■ Exercise directions
The entries are to be reproduced verbatim, and their pictures left out.

■ Extracted material
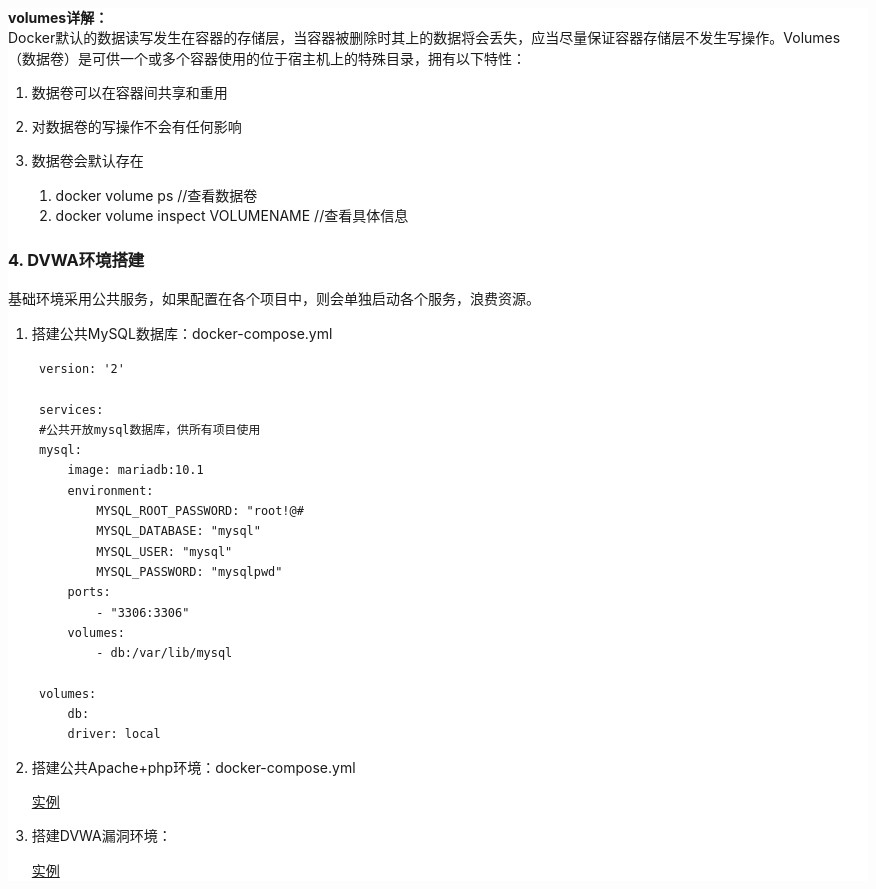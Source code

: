 
**volumes详解：**   
Docker默认的数据读写发生在容器的存储层，当容器被删除时其上的数据将会丢失，应当尽量保证容器存储层不发生写操作。Volumes（数据卷）是可供一个或多个容器使用的位于宿主机上的特殊目录，拥有以下特性：  
1. 数据卷可以在容器间共享和重用  
2. 对数据卷的写操作不会有任何影响
3. 数据卷会默认存在

	1. docker volume ps  //查看数据卷 
	2. docker volume inspect VOLUMENAME  //查看具体信息
	
### 4. DVWA环境搭建
基础环境采用公共服务，如果配置在各个项目中，则会单独启动各个服务，浪费资源。  

1. 搭建公共MySQL数据库：docker-compose.yml     
	
		version: '2'

		services:
  		#公共开放mysql数据库，供所有项目使用
  		mysql:
    		image: mariadb:10.1
    		environment:
      			MYSQL_ROOT_PASSWORD: "root!@#
      			MYSQL_DATABASE: "mysql"
      			MYSQL_USER: "mysql"
      			MYSQL_PASSWORD: "mysqlpwd"
    		ports:
      			- "3306:3306"
    		volumes:
      			- db:/var/lib/mysql

		volumes:
  			db:
    		driver: local


2. 搭建公共Apache+php环境：docker-compose.yml
	
	[实例](https://github.com/shadow-horse/Vulenvironment/tree/master/vulshub/Apache)
	
3. 搭建DVWA漏洞环境：  

	[实例](https://github.com/shadow-horse/Vulenvironment/tree/master/vulshub/DVWA)


	


		

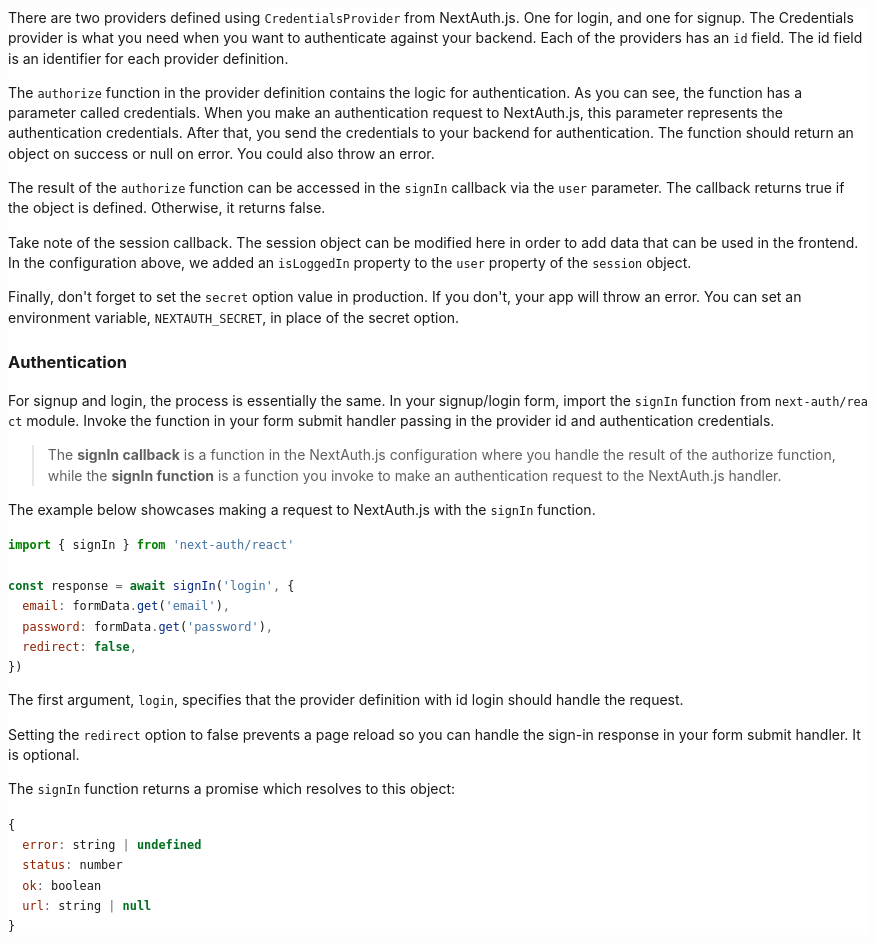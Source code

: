 There are two providers defined using `CredentialsProvider` from NextAuth.js. One for login, and one for signup. The Credentials provider is what you need when you want to authenticate against your backend. Each of the providers has an `id` field. The id field is an identifier for each provider definition.

The `authorize` function in the provider definition contains the logic for authentication. As you can see, the function has a parameter called credentials. When you make an authentication request to NextAuth.js, this parameter represents the authentication credentials. After that, you send the credentials to your backend for authentication. The function should return an object on success or null on error. You could also throw an error.

The result of the `authorize` function can be accessed in the `signIn` callback via the `user` parameter. The callback returns true if the object is defined. Otherwise, it returns false.

Take note of the session callback. The session object can be modified here in order to add data that can be used in the frontend. In the configuration above, we added an `isLoggedIn` property to the `user` property of the `session` object.

Finally, don't forget to set the `secret` option value in production. If you don't, your app will throw an error. You can set an environment variable, `NEXTAUTH_SECRET`, in place of the secret option.

### Authentication

For signup and login, the process is essentially the same. In your signup/login form, import the `signIn` function from `next-auth/react` module. Invoke the function in your form submit handler passing in the provider id and authentication credentials.

> The **signIn callback** is a function in the NextAuth.js configuration where you handle the result of the authorize function, while the **signIn function** is a function you invoke to make an authentication request to the NextAuth.js handler.

The example below showcases making a request to NextAuth.js with the `signIn` function.

```js
import { signIn } from 'next-auth/react'

const response = await signIn('login', {
  email: formData.get('email'),
  password: formData.get('password'),
  redirect: false,
})
```

The first argument, `login`, specifies that the provider definition with id login should handle the request.

Setting the `redirect` option to false prevents a page reload so you can handle the sign-in response in your form submit handler. It is optional.

The `signIn` function returns a promise which resolves to this object:

```js
{
  error: string | undefined
  status: number
  ok: boolean
  url: string | null
}
```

■ Response for this exercise
Source code

: 
**volumes详解：**   
Docker默认的数据读写发生在容器的存储层，当容器被删除时其上的数据将会丢失，应当尽量保证容器存储层不发生写操作。Volumes（数据卷）是可供一个或多个容器使用的位于宿主机上的特殊目录，拥有以下特性：  
1. 数据卷可以在容器间共享和重用  
2. 对数据卷的写操作不会有任何影响
3. 数据卷会默认存在

	1. docker volume ps  //查看数据卷 
	2. docker volume inspect VOLUMENAME  //查看具体信息
	
### 4. DVWA环境搭建
基础环境采用公共服务，如果配置在各个项目中，则会单独启动各个服务，浪费资源。  

1. 搭建公共MySQL数据库：docker-compose.yml     
	
		version: '2'

		services:
  		#公共开放mysql数据库，供所有项目使用
  		mysql:
    		image: mariadb:10.1
    		environment:
      			MYSQL_ROOT_PASSWORD: "root!@#
      			MYSQL_DATABASE: "mysql"
      			MYSQL_USER: "mysql"
      			MYSQL_PASSWORD: "mysqlpwd"
    		ports:
      			- "3306:3306"
    		volumes:
      			- db:/var/lib/mysql

		volumes:
  			db:
    		driver: local


2. 搭建公共Apache+php环境：docker-compose.yml
	
	[实例](https://github.com/shadow-horse/Vulenvironment/tree/master/vulshub/Apache)
	
3. 搭建DVWA漏洞环境：  

	[实例](https://github.com/shadow-horse/Vulenvironment/tree/master/vulshub/DVWA)


	


		

Source code

: There are two providers defined using `CredentialsProvider` from NextAuth.js. One for login, and one for signup. The Credentials provider is what you need when you want to authenticate against your backend. Each of the providers has an `id` field. The id field is an identifier for each provider definition.

The `authorize` function in the provider definition contains the logic for authentication. As you can see, the function has a parameter called credentials. When you make an authentication request to NextAuth.js, this parameter represents the authentication credentials. After that, you send the credentials to your backend for authentication. The function should return an object on success or null on error. You could also throw an error.

The result of the `authorize` function can be accessed in the `signIn` callback via the `user` parameter. The callback returns true if the object is defined. Otherwise, it returns false.

Take note of the session callback. The session object can be modified here in order to add data that can be used in the frontend. In the configuration above, we added an `isLoggedIn` property to the `user` property of the `session` object.

Finally, don't forget to set the `secret` option value in production. If you don't, your app will throw an error. You can set an environment variable, `NEXTAUTH_SECRET`, in place of the secret option.

### Authentication

For signup and login, the process is essentially the same. In your signup/login form, import the `signIn` function from `next-auth/react` module. Invoke the function in your form submit handler passing in the provider id and authentication credentials.

> The **signIn callback** is a function in the NextAuth.js configuration where you handle the result of the authorize function, while the **signIn function** is a function you invoke to make an authentication request to the NextAuth.js handler.

The example below showcases making a request to NextAuth.js with the `signIn` function.

```js
import { signIn } from 'next-auth/react'

const response = await signIn('login', {
  email: formData.get('email'),
  password: formData.get('password'),
  redirect: false,
})
```

The first argument, `login`, specifies that the provider definition with id login should handle the request.

Setting the `redirect` option to false prevents a page reload so you can handle the sign-in response in your form submit handler. It is optional.

The `signIn` function returns a promise which resolves to this object:

```js
{
  error: string | undefined
  status: number
  ok: boolean
  url: string | null
}
```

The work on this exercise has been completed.